Saved data entries
· · · · ·

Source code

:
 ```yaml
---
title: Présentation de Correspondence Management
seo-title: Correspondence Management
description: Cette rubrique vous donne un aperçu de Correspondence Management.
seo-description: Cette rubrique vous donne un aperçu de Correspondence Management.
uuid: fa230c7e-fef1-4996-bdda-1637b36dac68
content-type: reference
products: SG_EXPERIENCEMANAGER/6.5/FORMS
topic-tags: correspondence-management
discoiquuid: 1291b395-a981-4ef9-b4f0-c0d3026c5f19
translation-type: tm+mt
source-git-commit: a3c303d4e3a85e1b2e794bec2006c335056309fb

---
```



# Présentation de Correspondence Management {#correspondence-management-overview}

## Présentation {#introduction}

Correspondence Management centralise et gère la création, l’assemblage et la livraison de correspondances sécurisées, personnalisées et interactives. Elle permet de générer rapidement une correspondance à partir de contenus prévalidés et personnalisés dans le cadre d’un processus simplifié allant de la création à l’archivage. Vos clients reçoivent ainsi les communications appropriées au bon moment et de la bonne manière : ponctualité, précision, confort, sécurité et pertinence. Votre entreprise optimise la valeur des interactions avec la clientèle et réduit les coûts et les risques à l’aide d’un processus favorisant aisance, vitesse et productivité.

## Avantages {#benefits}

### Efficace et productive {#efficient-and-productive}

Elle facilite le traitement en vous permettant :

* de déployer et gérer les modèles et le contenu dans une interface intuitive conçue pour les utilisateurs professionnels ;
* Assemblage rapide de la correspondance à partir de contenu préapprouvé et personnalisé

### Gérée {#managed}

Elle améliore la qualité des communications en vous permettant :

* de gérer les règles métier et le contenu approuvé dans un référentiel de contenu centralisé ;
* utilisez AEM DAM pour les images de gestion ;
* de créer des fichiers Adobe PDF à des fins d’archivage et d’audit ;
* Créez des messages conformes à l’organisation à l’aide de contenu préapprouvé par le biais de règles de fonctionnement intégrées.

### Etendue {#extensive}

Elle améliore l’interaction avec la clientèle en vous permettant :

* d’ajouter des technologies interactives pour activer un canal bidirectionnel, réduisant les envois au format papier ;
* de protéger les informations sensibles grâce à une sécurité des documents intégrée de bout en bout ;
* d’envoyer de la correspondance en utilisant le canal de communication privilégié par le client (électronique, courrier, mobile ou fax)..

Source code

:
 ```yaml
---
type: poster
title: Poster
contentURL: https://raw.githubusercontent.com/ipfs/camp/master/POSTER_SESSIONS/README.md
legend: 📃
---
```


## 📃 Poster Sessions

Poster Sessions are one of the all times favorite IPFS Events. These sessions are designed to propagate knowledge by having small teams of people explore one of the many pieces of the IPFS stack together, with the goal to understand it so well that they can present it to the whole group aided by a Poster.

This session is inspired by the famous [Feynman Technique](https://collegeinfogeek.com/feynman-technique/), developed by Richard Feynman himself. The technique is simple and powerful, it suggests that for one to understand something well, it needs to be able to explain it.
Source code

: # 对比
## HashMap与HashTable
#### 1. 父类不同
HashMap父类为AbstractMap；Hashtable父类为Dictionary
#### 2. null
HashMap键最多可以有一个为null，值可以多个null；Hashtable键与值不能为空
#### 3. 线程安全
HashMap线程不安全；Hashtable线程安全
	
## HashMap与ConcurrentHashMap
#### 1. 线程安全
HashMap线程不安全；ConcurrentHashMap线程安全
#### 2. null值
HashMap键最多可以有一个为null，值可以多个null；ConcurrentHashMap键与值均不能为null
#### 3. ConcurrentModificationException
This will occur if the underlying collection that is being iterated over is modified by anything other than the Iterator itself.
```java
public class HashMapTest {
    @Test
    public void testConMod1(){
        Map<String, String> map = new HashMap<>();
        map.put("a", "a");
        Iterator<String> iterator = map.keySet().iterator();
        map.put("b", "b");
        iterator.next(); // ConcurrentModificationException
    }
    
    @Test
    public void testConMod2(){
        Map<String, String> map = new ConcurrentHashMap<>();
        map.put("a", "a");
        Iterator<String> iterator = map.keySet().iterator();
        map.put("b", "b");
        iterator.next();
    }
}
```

· · · · ·

▶ **INSTRUCTIONS TO FOLLOW**: The data above should be returned exactly as written.

▶ **RESULT**:
Source code

:
 ```yaml
---
title: Présentation de Correspondence Management
seo-title: Correspondence Management
description: Cette rubrique vous donne un aperçu de Correspondence Management.
seo-description: Cette rubrique vous donne un aperçu de Correspondence Management.
uuid: fa230c7e-fef1-4996-bdda-1637b36dac68
content-type: reference
products: SG_EXPERIENCEMANAGER/6.5/FORMS
topic-tags: correspondence-management
discoiquuid: 1291b395-a981-4ef9-b4f0-c0d3026c5f19
translation-type: tm+mt
source-git-commit: a3c303d4e3a85e1b2e794bec2006c335056309fb

---
```



# Présentation de Correspondence Management {#correspondence-management-overview}

## Présentation {#introduction}

Correspondence Management centralise et gère la création, l’assemblage et la livraison de correspondances sécurisées, personnalisées et interactives. Elle permet de générer rapidement une correspondance à partir de contenus prévalidés et personnalisés dans le cadre d’un processus simplifié allant de la création à l’archivage. Vos clients reçoivent ainsi les communications appropriées au bon moment et de la bonne manière : ponctualité, précision, confort, sécurité et pertinence. Votre entreprise optimise la valeur des interactions avec la clientèle et réduit les coûts et les risques à l’aide d’un processus favorisant aisance, vitesse et productivité.

## Avantages {#benefits}

### Efficace et productive {#efficient-and-productive}

Elle facilite le traitement en vous permettant :

* de déployer et gérer les modèles et le contenu dans une interface intuitive conçue pour les utilisateurs professionnels ;
* Assemblage rapide de la correspondance à partir de contenu préapprouvé et personnalisé

### Gérée {#managed}

Elle améliore la qualité des communications en vous permettant :

* de gérer les règles métier et le contenu approuvé dans un référentiel de contenu centralisé ;
* utilisez AEM DAM pour les images de gestion ;
* de créer des fichiers Adobe PDF à des fins d’archivage et d’audit ;
* Créez des messages conformes à l’organisation à l’aide de contenu préapprouvé par le biais de règles de fonctionnement intégrées.

### Etendue {#extensive}

Elle améliore l’interaction avec la clientèle en vous permettant :

* d’ajouter des technologies interactives pour activer un canal bidirectionnel, réduisant les envois au format papier ;
* de protéger les informations sensibles grâce à une sécurité des documents intégrée de bout en bout ;
* d’envoyer de la correspondance en utilisant le canal de communication privilégié par le client (électronique, courrier, mobile ou fax)..

Source code

:
 ```yaml
---
type: poster
title: Poster
contentURL: https://raw.githubusercontent.com/ipfs/camp/master/POSTER_SESSIONS/README.md
legend: 📃
---
```


## 📃 Poster Sessions

Poster Sessions are one of the all times favorite IPFS Events. These sessions are designed to propagate knowledge by having small teams of people explore one of the many pieces of the IPFS stack together, with the goal to understand it so well that they can present it to the whole group aided by a Poster.

This session is inspired by the famous [Feynman Technique](https://collegeinfogeek.com/feynman-technique/), developed by Richard Feynman himself. The technique is simple and powerful, it suggests that for one to understand something well, it needs to be able to explain it.
Source code

: # 对比
## HashMap与HashTable
#### 1. 父类不同
HashMap父类为AbstractMap；Hashtable父类为Dictionary
#### 2. null
HashMap键最多可以有一个为null，值可以多个null；Hashtable键与值不能为空
#### 3. 线程安全
HashMap线程不安全；Hashtable线程安全
	
## HashMap与ConcurrentHashMap
#### 1. 线程安全
HashMap线程不安全；ConcurrentHashMap线程安全
#### 2. null值
HashMap键最多可以有一个为null，值可以多个null；ConcurrentHashMap键与值均不能为null
#### 3. ConcurrentModificationException
This will occur if the underlying collection that is being iterated over is modified by anything other than the Iterator itself.
```java
public class HashMapTest {
    @Test
    public void testConMod1(){
        Map<String, String> map = new HashMap<>();
        map.put("a", "a");
        Iterator<String> iterator = map.keySet().iterator();
        map.put("b", "b");
        iterator.next(); // ConcurrentModificationException
    }
    
    @Test
    public void testConMod2(){
        Map<String, String> map = new ConcurrentHashMap<>();
        map.put("a", "a");
        Iterator<String> iterator = map.keySet().iterator();
        map.put("b", "b");
        iterator.next();
    }
}
```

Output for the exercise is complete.